Source texts of formatted documents
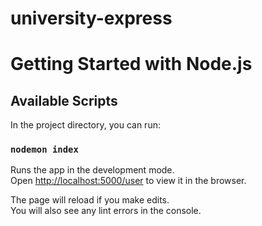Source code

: # university-express
# Getting Started with Node.js


## Available Scripts

In the project directory, you can run:

### `nodemon index`

Runs the app in the development mode.\
Open [http://localhost:5000/user](http://localhost:5000/user) to view it in the browser.

The page will reload if you make edits.\
You will also see any lint errors in the console.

**TASK BRIEF**
Repeat the data exactly, excluding the pictures.

**RESULT FOR THIS EXERCISE**
Source code

: # university-express
# Getting Started with Node.js


## Available Scripts

In the project directory, you can run:

### `nodemon index`

Runs the app in the development mode.\
Open [http://localhost:5000/user](http://localhost:5000/user) to view it in the browser.

The page will reload if you make edits.\
You will also see any lint errors in the console.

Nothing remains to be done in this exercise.